● **Problem statement**: Only the pictures are dropped; the lines of the material that follow are returned exactly.

● **Given records**:
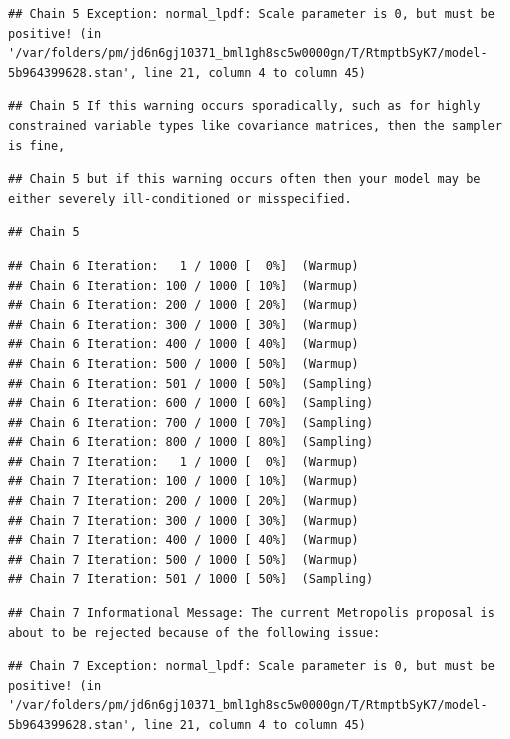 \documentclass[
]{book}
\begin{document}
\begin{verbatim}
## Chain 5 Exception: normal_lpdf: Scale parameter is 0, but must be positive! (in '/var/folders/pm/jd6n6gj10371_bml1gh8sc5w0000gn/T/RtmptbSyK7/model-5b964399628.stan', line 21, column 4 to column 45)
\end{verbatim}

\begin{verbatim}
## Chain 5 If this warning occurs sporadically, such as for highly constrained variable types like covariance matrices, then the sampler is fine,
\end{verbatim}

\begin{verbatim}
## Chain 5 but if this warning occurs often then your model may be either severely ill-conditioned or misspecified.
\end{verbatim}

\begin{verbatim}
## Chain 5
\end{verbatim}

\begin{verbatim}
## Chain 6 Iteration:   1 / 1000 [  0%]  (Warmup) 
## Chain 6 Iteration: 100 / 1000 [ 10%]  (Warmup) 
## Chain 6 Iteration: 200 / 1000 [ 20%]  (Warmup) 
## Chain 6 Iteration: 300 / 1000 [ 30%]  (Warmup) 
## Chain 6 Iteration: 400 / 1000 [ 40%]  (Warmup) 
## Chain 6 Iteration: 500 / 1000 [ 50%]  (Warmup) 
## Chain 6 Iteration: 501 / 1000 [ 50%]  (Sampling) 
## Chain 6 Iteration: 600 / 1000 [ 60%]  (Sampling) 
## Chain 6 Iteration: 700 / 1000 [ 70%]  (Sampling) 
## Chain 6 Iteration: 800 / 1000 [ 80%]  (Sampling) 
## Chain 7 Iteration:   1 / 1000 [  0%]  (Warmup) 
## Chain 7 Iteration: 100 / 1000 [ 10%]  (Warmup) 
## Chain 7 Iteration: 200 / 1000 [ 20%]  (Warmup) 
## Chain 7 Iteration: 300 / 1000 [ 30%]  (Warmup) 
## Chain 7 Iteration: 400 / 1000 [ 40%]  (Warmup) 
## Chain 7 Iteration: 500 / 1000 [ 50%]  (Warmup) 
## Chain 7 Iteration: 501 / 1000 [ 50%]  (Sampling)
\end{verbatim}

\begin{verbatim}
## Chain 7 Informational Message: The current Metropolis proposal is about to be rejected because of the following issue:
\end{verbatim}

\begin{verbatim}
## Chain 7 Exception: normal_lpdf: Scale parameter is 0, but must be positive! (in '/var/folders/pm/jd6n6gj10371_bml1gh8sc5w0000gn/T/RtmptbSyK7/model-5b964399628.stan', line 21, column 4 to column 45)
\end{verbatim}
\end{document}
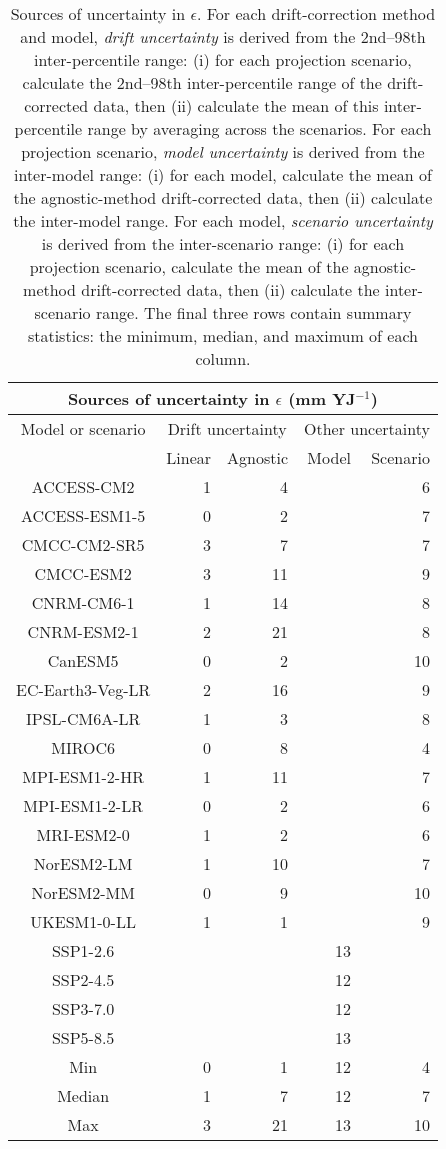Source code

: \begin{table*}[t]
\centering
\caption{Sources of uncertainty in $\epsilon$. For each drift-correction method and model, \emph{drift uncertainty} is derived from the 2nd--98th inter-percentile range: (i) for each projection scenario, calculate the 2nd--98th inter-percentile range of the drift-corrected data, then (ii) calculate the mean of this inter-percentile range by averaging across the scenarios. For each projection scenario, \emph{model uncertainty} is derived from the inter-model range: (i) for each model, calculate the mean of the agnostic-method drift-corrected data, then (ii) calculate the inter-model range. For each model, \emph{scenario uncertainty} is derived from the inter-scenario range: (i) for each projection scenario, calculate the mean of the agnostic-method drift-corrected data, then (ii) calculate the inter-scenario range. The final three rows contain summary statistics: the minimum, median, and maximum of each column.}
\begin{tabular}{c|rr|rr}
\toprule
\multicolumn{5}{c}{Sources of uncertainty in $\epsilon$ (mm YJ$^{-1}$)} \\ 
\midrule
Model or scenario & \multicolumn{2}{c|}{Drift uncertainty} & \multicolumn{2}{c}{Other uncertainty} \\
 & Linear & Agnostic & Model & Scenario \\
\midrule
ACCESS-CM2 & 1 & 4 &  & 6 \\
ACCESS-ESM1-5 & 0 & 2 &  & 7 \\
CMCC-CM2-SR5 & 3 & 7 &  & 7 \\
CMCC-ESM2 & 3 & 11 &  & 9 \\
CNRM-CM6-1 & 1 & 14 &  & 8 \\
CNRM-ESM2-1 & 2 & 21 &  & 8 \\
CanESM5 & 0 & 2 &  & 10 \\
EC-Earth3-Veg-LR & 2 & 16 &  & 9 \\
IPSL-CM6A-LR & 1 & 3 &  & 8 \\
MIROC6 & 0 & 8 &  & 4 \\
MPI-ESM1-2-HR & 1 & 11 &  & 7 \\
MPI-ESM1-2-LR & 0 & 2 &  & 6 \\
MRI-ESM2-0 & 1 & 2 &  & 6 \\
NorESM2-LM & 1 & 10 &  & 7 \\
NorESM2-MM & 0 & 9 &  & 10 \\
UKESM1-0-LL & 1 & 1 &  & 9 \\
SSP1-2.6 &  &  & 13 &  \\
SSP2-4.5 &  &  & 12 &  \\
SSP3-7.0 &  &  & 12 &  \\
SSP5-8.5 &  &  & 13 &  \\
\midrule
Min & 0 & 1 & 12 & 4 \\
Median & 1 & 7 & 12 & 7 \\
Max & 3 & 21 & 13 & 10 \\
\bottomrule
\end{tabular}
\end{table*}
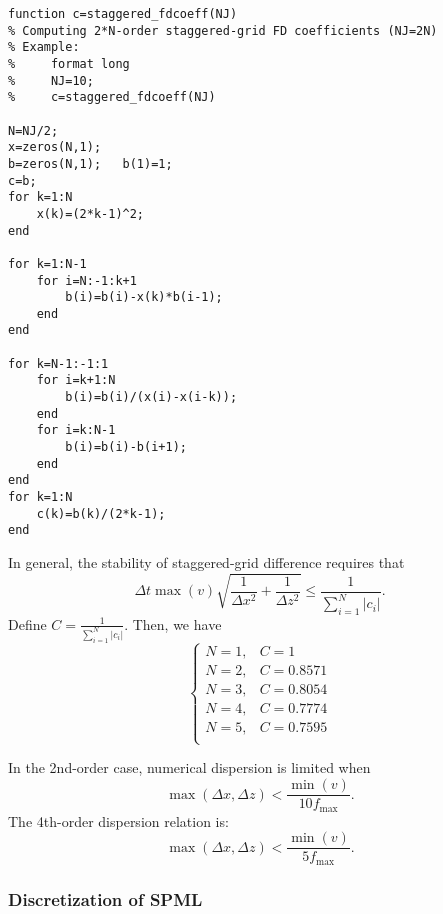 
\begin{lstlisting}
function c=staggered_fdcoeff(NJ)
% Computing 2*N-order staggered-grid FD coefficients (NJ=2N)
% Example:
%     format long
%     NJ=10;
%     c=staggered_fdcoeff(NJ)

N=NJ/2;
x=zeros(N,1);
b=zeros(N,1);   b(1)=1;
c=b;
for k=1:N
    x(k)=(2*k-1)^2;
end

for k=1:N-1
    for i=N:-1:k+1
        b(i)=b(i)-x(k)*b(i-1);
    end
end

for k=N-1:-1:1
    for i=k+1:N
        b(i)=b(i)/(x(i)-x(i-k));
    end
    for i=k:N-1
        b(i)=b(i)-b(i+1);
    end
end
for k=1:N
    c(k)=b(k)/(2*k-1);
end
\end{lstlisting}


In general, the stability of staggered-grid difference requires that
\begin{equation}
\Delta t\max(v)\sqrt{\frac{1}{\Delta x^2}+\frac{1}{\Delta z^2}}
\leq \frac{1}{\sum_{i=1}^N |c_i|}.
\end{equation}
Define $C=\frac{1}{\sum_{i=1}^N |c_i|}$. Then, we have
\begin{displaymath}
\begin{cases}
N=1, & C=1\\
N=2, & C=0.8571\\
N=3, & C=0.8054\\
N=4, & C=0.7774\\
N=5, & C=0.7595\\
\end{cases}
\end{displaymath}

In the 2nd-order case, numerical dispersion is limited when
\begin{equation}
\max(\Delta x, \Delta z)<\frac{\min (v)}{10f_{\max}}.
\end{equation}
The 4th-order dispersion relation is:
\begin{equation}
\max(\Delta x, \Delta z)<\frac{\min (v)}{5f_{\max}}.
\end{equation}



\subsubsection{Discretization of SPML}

● **Answer section**:
 \documentclass[
]{book}
\begin{document}
\begin{verbatim}
## Chain 5 Exception: normal_lpdf: Scale parameter is 0, but must be positive! (in '/var/folders/pm/jd6n6gj10371_bml1gh8sc5w0000gn/T/RtmptbSyK7/model-5b964399628.stan', line 21, column 4 to column 45)
\end{verbatim}

\begin{verbatim}
## Chain 5 If this warning occurs sporadically, such as for highly constrained variable types like covariance matrices, then the sampler is fine,
\end{verbatim}

\begin{verbatim}
## Chain 5 but if this warning occurs often then your model may be either severely ill-conditioned or misspecified.
\end{verbatim}

\begin{verbatim}
## Chain 5
\end{verbatim}

\begin{verbatim}
## Chain 6 Iteration:   1 / 1000 [  0%]  (Warmup) 
## Chain 6 Iteration: 100 / 1000 [ 10%]  (Warmup) 
## Chain 6 Iteration: 200 / 1000 [ 20%]  (Warmup) 
## Chain 6 Iteration: 300 / 1000 [ 30%]  (Warmup) 
## Chain 6 Iteration: 400 / 1000 [ 40%]  (Warmup) 
## Chain 6 Iteration: 500 / 1000 [ 50%]  (Warmup) 
## Chain 6 Iteration: 501 / 1000 [ 50%]  (Sampling) 
## Chain 6 Iteration: 600 / 1000 [ 60%]  (Sampling) 
## Chain 6 Iteration: 700 / 1000 [ 70%]  (Sampling) 
## Chain 6 Iteration: 800 / 1000 [ 80%]  (Sampling) 
## Chain 7 Iteration:   1 / 1000 [  0%]  (Warmup) 
## Chain 7 Iteration: 100 / 1000 [ 10%]  (Warmup) 
## Chain 7 Iteration: 200 / 1000 [ 20%]  (Warmup) 
## Chain 7 Iteration: 300 / 1000 [ 30%]  (Warmup) 
## Chain 7 Iteration: 400 / 1000 [ 40%]  (Warmup) 
## Chain 7 Iteration: 500 / 1000 [ 50%]  (Warmup) 
## Chain 7 Iteration: 501 / 1000 [ 50%]  (Sampling)
\end{verbatim}

\begin{verbatim}
## Chain 7 Informational Message: The current Metropolis proposal is about to be rejected because of the following issue:
\end{verbatim}

\begin{verbatim}
## Chain 7 Exception: normal_lpdf: Scale parameter is 0, but must be positive! (in '/var/folders/pm/jd6n6gj10371_bml1gh8sc5w0000gn/T/RtmptbSyK7/model-5b964399628.stan', line 21, column 4 to column 45)
\end{verbatim}
\end{document}
Source code

: \begin{table*}[t]
\centering
\caption{Sources of uncertainty in $\epsilon$. For each drift-correction method and model, \emph{drift uncertainty} is derived from the 2nd--98th inter-percentile range: (i) for each projection scenario, calculate the 2nd--98th inter-percentile range of the drift-corrected data, then (ii) calculate the mean of this inter-percentile range by averaging across the scenarios. For each projection scenario, \emph{model uncertainty} is derived from the inter-model range: (i) for each model, calculate the mean of the agnostic-method drift-corrected data, then (ii) calculate the inter-model range. For each model, \emph{scenario uncertainty} is derived from the inter-scenario range: (i) for each projection scenario, calculate the mean of the agnostic-method drift-corrected data, then (ii) calculate the inter-scenario range. The final three rows contain summary statistics: the minimum, median, and maximum of each column.}
\begin{tabular}{c|rr|rr}
\toprule
\multicolumn{5}{c}{Sources of uncertainty in $\epsilon$ (mm YJ$^{-1}$)} \\ 
\midrule
Model or scenario & \multicolumn{2}{c|}{Drift uncertainty} & \multicolumn{2}{c}{Other uncertainty} \\
 & Linear & Agnostic & Model & Scenario \\
\midrule
ACCESS-CM2 & 1 & 4 &  & 6 \\
ACCESS-ESM1-5 & 0 & 2 &  & 7 \\
CMCC-CM2-SR5 & 3 & 7 &  & 7 \\
CMCC-ESM2 & 3 & 11 &  & 9 \\
CNRM-CM6-1 & 1 & 14 &  & 8 \\
CNRM-ESM2-1 & 2 & 21 &  & 8 \\
CanESM5 & 0 & 2 &  & 10 \\
EC-Earth3-Veg-LR & 2 & 16 &  & 9 \\
IPSL-CM6A-LR & 1 & 3 &  & 8 \\
MIROC6 & 0 & 8 &  & 4 \\
MPI-ESM1-2-HR & 1 & 11 &  & 7 \\
MPI-ESM1-2-LR & 0 & 2 &  & 6 \\
MRI-ESM2-0 & 1 & 2 &  & 6 \\
NorESM2-LM & 1 & 10 &  & 7 \\
NorESM2-MM & 0 & 9 &  & 10 \\
UKESM1-0-LL & 1 & 1 &  & 9 \\
SSP1-2.6 &  &  & 13 &  \\
SSP2-4.5 &  &  & 12 &  \\
SSP3-7.0 &  &  & 12 &  \\
SSP5-8.5 &  &  & 13 &  \\
\midrule
Min & 0 & 1 & 12 & 4 \\
Median & 1 & 7 & 12 & 7 \\
Max & 3 & 21 & 13 & 10 \\
\bottomrule
\end{tabular}
\end{table*}
\begin{lstlisting}
function c=staggered_fdcoeff(NJ)
% Computing 2*N-order staggered-grid FD coefficients (NJ=2N)
% Example:
%     format long
%     NJ=10;
%     c=staggered_fdcoeff(NJ)

N=NJ/2;
x=zeros(N,1);
b=zeros(N,1);   b(1)=1;
c=b;
for k=1:N
    x(k)=(2*k-1)^2;
end

for k=1:N-1
    for i=N:-1:k+1
        b(i)=b(i)-x(k)*b(i-1);
    end
end

for k=N-1:-1:1
    for i=k+1:N
        b(i)=b(i)/(x(i)-x(i-k));
    end
    for i=k:N-1
        b(i)=b(i)-b(i+1);
    end
end
for k=1:N
    c(k)=b(k)/(2*k-1);
end
\end{lstlisting}


In general, the stability of staggered-grid difference requires that
\begin{equation}
\Delta t\max(v)\sqrt{\frac{1}{\Delta x^2}+\frac{1}{\Delta z^2}}
\leq \frac{1}{\sum_{i=1}^N |c_i|}.
\end{equation}
Define $C=\frac{1}{\sum_{i=1}^N |c_i|}$. Then, we have
\begin{displaymath}
\begin{cases}
N=1, & C=1\\
N=2, & C=0.8571\\
N=3, & C=0.8054\\
N=4, & C=0.7774\\
N=5, & C=0.7595\\
\end{cases}
\end{displaymath}

In the 2nd-order case, numerical dispersion is limited when
\begin{equation}
\max(\Delta x, \Delta z)<\frac{\min (v)}{10f_{\max}}.
\end{equation}
The 4th-order dispersion relation is:
\begin{equation}
\max(\Delta x, \Delta z)<\frac{\min (v)}{5f_{\max}}.
\end{equation}



\subsubsection{Discretization of SPML}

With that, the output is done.